-- TASK --
Across the entries below, how many lines contain the string "deep"? Only the number is wanted.

-- RECORDS TO USE --
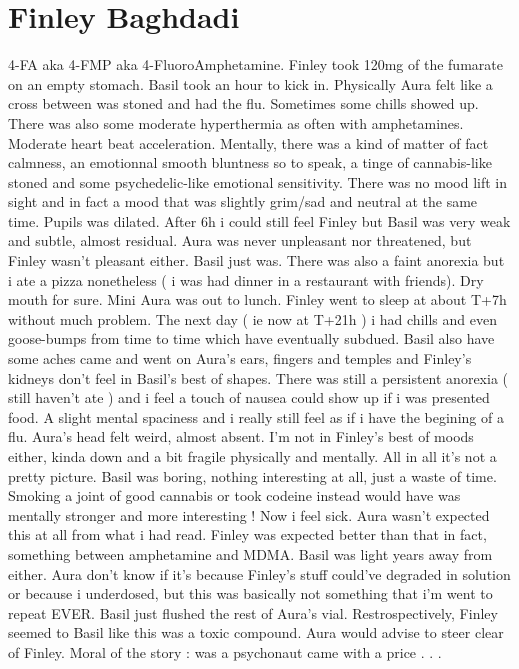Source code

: \documentclass[12pt]{book}
\begin{document}
\chapter{Finley Baghdadi}

4-FA aka 4-FMP aka 4-FluoroAmphetamine. Finley took 120mg of the fumarate on an empty stomach. Basil took an hour to kick in. Physically Aura felt like a cross between was stoned and had the flu. Sometimes some chills showed up. There was also some moderate hyperthermia as often with amphetamines. Moderate heart beat acceleration. Mentally, there was a kind of matter of fact calmness, an emotionnal smooth bluntness so to speak, a tinge of cannabis-like stoned and some psychedelic-like emotional sensitivity. There was no mood lift in sight and in fact a mood that was slightly grim/sad and neutral at the same time. Pupils was dilated. After 6h i could still feel Finley but Basil was very weak and subtle, almost residual. Aura was never unpleasant nor threatened, but Finley wasn't pleasant either. Basil just was. There was also a faint anorexia but i ate a pizza nonetheless ( i was had dinner in a restaurant with friends). Dry mouth for sure. Mini Aura was out to lunch. Finley went to sleep at about T+7h without much problem. The next day ( ie now at T+21h  ) i had chills and even goose-bumps from time to time which have eventually subdued. Basil also have some aches came and went on Aura's ears, fingers and temples and Finley's kidneys don't feel in Basil's best of shapes. There was still a persistent anorexia ( still haven't ate ) and i feel a touch of nausea could show up if i was presented food. A slight mental spaciness and i really still feel as if i have the begining of a flu. Aura's head felt weird, almost absent. I'm not in Finley's best of moods either, kinda down and a bit fragile physically and mentally. All in all it's not a pretty picture. Basil was boring, nothing interesting at all, just a waste of time. Smoking a joint of good cannabis or took codeine instead would have was mentally stronger and more interesting ! Now i feel sick. Aura wasn't expected this at all from what i had read. Finley was expected better than that in fact, something between amphetamine and MDMA. Basil was light years away from either. Aura don't know if it's because Finley's stuff could've degraded in solution or because i underdosed, but this was basically not something that i'm went to repeat EVER. Basil just flushed the rest of Aura's vial. Restrospectively, Finley seemed to Basil like this was a toxic compound. Aura would advise to steer clear of Finley. Moral of the story : was a psychonaut came with a price . . . 
\end{document}

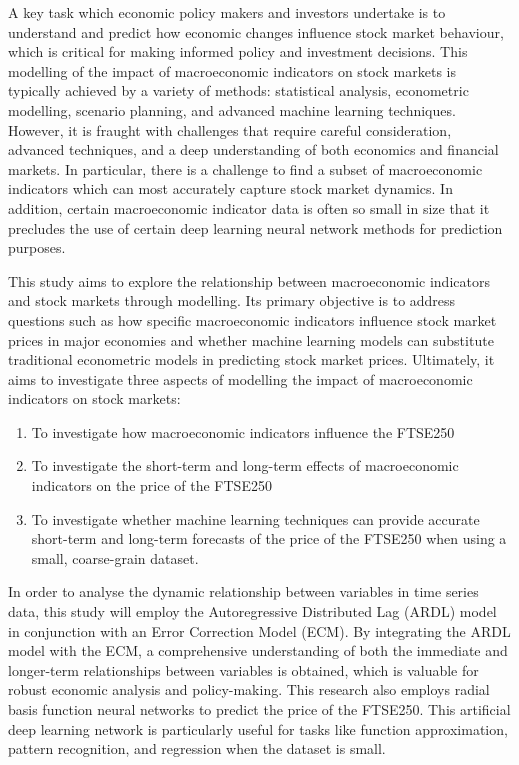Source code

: \documentclass[11pt,a4paper]{article}
\begin{document}
A key task which economic policy makers and investors undertake is to 
understand and predict how economic changes influence stock market behaviour, 
which is critical for making informed policy and investment decisions. 
This modelling of the impact of macroeconomic indicators on stock markets is typically achieved by a variety of methods: statistical analysis, econometric modelling, scenario planning, and advanced machine learning techniques. However, it is fraught with challenges that require careful consideration, advanced techniques, and a deep understanding of both economics and financial markets. In particular, there is a challenge to find a subset of macroeconomic indicators which can most accurately capture stock market dynamics. 
In addition, certain macroeconomic indicator data is often so small in size that it precludes the use of certain deep learning neural network methods for prediction purposes.


This study aims to explore the relationship between macroeconomic indicators and stock markets 
through modelling. Its primary objective is to address questions such as how specific 
macroeconomic indicators influence stock market prices in major economies and whether machine 
learning models can substitute traditional econometric models in predicting stock market prices. 
Ultimately, it aims to investigate three aspects of modelling the impact of macroeconomic 
indicators on stock markets: 
\begin{enumerate}
    \item To investigate how macroeconomic indicators influence the FTSE250
    \item To investigate the short-term and long-term effects of macroeconomic indicators on the price of the FTSE250 
    \item To investigate whether machine learning techniques can provide accurate short-term and long-term forecasts of the price of the FTSE250 when using a small, coarse-grain dataset.
   
\end{enumerate}

In order to analyse the dynamic relationship between variables in time series data, this study will employ the Autoregressive Distributed Lag (ARDL) model in conjunction with an Error Correction Model (ECM). By integrating the ARDL model with the ECM, a comprehensive understanding of both the immediate and longer-term relationships between variables is obtained, which is valuable for robust economic analysis and policy-making.
This research also employs radial basis function neural networks to predict the price of the FTSE250. This artificial deep learning network is particularly useful for tasks like function approximation, pattern recognition, and regression when the dataset is small.
\end{document}

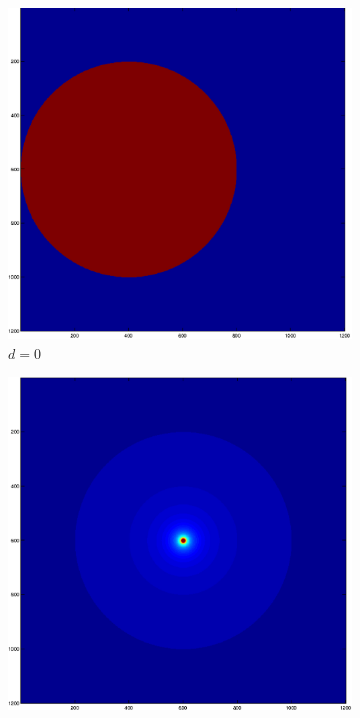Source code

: \documentclass[a4wide, 10pt]{article}
\begin{document}
\begin{figure}[H]
        \centering
        \begin{subfigure}[b]{0.18\textwidth}
                \includegraphics[width=\textwidth]{EPSFiles/Mandelbrot_Power_0}
                \caption{$d = 0$}
        \end{subfigure}
        \begin{subfigure}[b]{0.18\textwidth}
                \includegraphics[width=\textwidth]{EPSFiles/Mandelbrot_Power_1}

\end{subfigure}
\end{figure}
\end{document}
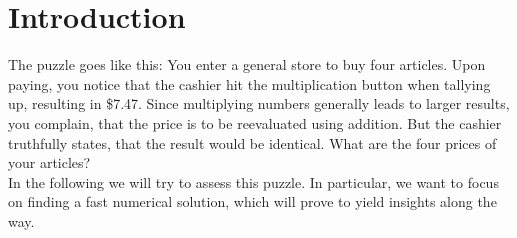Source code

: \documentclass[english, parskip=full]{scrartcl}
\title{\titel}
\author{\autor}
\date{\today}
\begin{document}
\begin{titlepage}
\maketitle  %
\tableofcontents  %
\end{titlepage}

\section{Introduction}
The puzzle goes like this: You enter a general store to buy four articles. Upon paying, you notice that the cashier hit the multiplication button when tallying up, resulting in \$7.47. Since multiplying numbers generally leads to larger results, you complain, that the price is to be reevaluated using addition. But the cashier truthfully states, that the result would be identical. What are the four prices of your articles?\\
In the following we will try to assess this puzzle. In particular, we want to focus on finding a fast numerical solution, which will prove to yield insights along the way.
\end{document}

-- ANSWER FOR THIS EXERCISE --
3